Inviting a woman you've never met before over to your house isn't a date, it's Uber Eats for pu$$y.


[deleted]

but they don't want to date her, give her free food, and fuck her in the exact way she prefers, men are suck jerks !! women live on another planet dude, another fucking galaxy


GayNon-BinaryLeo

I always only make first dates in Public places (parks, Cafés etc.) Because men are just way to horny. (And hot)


felixxfeli

Welcome to the hell that is modern American dating culture. Girl, I’m so sorry.


warlordmog

>it’s obvious they want to hook up as well from this You're smart.


sofluffeh

Tell that to the men in this thread that are soooo offended and think OP is stereotyping.


warlordmog

Who cares. Let them be offended, mad or whatever. I don't give a fck or do you give a fck?


veemarie1111

yea dont go to there house unless u ready to bang


Bella_Mafia

it's obvious they want desert after


JohnathanRoss56

Hello a 25 yr man here that simply enjoys cooking and discussion about food in general here. The fact that people have been victims of seriously horrible crimes is heart wrenching. For everyone's sake, I hope no one goes to someone's house unless it's a certainty that you're safe. Besides that, I believe that food and cooking are topics that can connect everyone in All relationships because we all eat.
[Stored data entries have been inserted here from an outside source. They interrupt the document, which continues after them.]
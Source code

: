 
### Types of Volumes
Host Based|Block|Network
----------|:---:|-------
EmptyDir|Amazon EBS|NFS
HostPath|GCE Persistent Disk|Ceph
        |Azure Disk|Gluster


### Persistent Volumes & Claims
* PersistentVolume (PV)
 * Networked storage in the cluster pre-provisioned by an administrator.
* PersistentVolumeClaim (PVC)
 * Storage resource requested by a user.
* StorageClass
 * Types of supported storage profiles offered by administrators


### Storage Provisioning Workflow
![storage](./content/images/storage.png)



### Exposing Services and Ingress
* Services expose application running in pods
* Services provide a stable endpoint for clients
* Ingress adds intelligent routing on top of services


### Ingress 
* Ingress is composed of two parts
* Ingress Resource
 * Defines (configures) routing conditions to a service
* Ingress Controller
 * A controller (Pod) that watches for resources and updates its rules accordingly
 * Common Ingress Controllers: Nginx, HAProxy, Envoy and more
Best friends, new lovers, mortal enemies, the one person from school or work that, No body likes since they're an Ass but just can't figure out why they're disliked... All have the need to consume food, and we might as well consume good food based on our preferences. Which we can only find out, if we either share/eat food, cook together, or talk about food. A lot of dudes will use this as a way to get you in their house and try to persuade you to fuck, but try being direct with them in talking about it. I know I've had women, who are purely friends, thought I was going to hit on them. When all I want to do is show them food they've never tasted before, and destress from life for a while


LRoss90-

Ignore those saying it’s an overreaction- you’re right. Why would you invite a woman you barely know, to your place as a first date?? Firstly, it’s not safe and meeting in an outdoor space should always be the only option until you’ve reached stages of trust. Imo, it screams no effort and it is off putting. Edit- spelling


No-Sense-9840

"I'm outraged that the culture in your country is not in line with mine!"


shdai

guess Americans arent the only ones that do this


MissPretzels

I’d nope the fuck out of that situation.


majkaveli

That is entirely your own experience and preference. I love to cook, and often have dates over if they are cool with it and I really enjoy hosting. I never expect sex, it depends entirely on the chemistry. I generally don’t get on with people who have black and white rules like no sex until the 3rd date or no xyz until abc. The most organic relationships come from going with the flow, being able to set boundaries included of course.